━━━ Entries provided ━━━

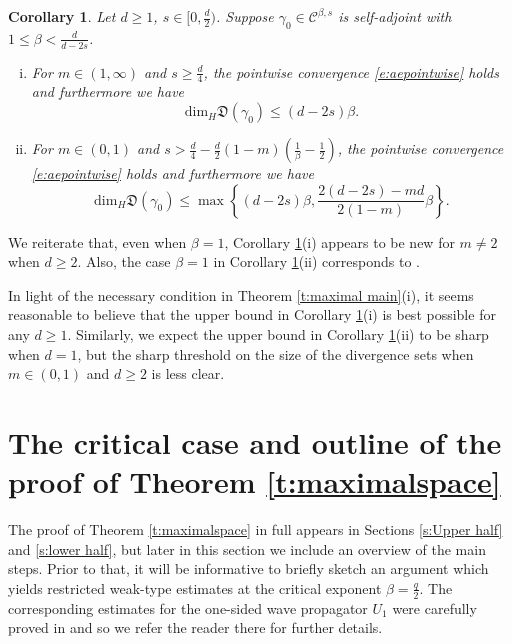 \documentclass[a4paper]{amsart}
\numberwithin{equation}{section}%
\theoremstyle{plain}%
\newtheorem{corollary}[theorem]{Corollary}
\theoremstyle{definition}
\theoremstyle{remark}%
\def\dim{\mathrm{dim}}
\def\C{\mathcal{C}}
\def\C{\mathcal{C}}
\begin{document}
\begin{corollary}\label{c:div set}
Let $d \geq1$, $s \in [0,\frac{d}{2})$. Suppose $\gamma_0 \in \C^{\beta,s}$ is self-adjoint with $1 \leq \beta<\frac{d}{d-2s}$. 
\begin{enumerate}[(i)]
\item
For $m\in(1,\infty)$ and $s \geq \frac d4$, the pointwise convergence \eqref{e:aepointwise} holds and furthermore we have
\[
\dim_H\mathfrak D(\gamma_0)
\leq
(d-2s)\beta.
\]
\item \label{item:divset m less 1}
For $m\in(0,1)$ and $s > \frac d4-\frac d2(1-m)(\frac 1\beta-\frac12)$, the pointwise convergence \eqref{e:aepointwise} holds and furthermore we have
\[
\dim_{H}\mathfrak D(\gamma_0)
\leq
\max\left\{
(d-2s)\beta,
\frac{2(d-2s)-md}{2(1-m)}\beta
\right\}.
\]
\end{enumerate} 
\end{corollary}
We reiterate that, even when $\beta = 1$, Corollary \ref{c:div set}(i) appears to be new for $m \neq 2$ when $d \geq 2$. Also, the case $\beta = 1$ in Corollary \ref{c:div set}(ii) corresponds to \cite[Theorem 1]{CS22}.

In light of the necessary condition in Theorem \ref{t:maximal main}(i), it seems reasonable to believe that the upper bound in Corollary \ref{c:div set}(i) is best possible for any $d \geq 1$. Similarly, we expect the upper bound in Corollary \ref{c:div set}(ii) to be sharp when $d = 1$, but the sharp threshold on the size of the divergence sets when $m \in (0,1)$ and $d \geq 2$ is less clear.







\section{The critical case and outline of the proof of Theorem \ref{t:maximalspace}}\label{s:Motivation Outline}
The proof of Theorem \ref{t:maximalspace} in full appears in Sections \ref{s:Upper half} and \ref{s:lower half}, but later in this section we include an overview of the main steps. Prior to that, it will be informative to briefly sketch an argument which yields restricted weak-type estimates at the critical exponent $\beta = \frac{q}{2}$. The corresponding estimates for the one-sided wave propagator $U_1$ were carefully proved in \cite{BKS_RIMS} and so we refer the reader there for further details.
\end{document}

━━━

# [Work item]
Your copy of the records above should be exact and contain no pictures.

# [Exercise solution]
 \documentclass[a4paper]{amsart}
\numberwithin{equation}{section}%
\theoremstyle{plain}%
\newtheorem{corollary}[theorem]{Corollary}
\theoremstyle{definition}
\theoremstyle{remark}%
\def\dim{\mathrm{dim}}
\def\C{\mathcal{C}}
\def\C{\mathcal{C}}
\begin{document}
\begin{corollary}\label{c:div set}
Let $d \geq1$, $s \in [0,\frac{d}{2})$. Suppose $\gamma_0 \in \C^{\beta,s}$ is self-adjoint with $1 \leq \beta<\frac{d}{d-2s}$. 
\begin{enumerate}[(i)]
\item
For $m\in(1,\infty)$ and $s \geq \frac d4$, the pointwise convergence \eqref{e:aepointwise} holds and furthermore we have
\[
\dim_H\mathfrak D(\gamma_0)
\leq
(d-2s)\beta.
\]
\item \label{item:divset m less 1}
For $m\in(0,1)$ and $s > \frac d4-\frac d2(1-m)(\frac 1\beta-\frac12)$, the pointwise convergence \eqref{e:aepointwise} holds and furthermore we have
\[
\dim_{H}\mathfrak D(\gamma_0)
\leq
\max\left\{
(d-2s)\beta,
\frac{2(d-2s)-md}{2(1-m)}\beta
\right\}.
\]
\end{enumerate} 
\end{corollary}
We reiterate that, even when $\beta = 1$, Corollary \ref{c:div set}(i) appears to be new for $m \neq 2$ when $d \geq 2$. Also, the case $\beta = 1$ in Corollary \ref{c:div set}(ii) corresponds to \cite[Theorem 1]{CS22}.

In light of the necessary condition in Theorem \ref{t:maximal main}(i), it seems reasonable to believe that the upper bound in Corollary \ref{c:div set}(i) is best possible for any $d \geq 1$. Similarly, we expect the upper bound in Corollary \ref{c:div set}(ii) to be sharp when $d = 1$, but the sharp threshold on the size of the divergence sets when $m \in (0,1)$ and $d \geq 2$ is less clear.







\section{The critical case and outline of the proof of Theorem \ref{t:maximalspace}}\label{s:Motivation Outline}
The proof of Theorem \ref{t:maximalspace} in full appears in Sections \ref{s:Upper half} and \ref{s:lower half}, but later in this section we include an overview of the main steps. Prior to that, it will be informative to briefly sketch an argument which yields restricted weak-type estimates at the critical exponent $\beta = \frac{q}{2}$. The corresponding estimates for the one-sided wave propagator $U_1$ were carefully proved in \cite{BKS_RIMS} and so we refer the reader there for further details.
\end{document}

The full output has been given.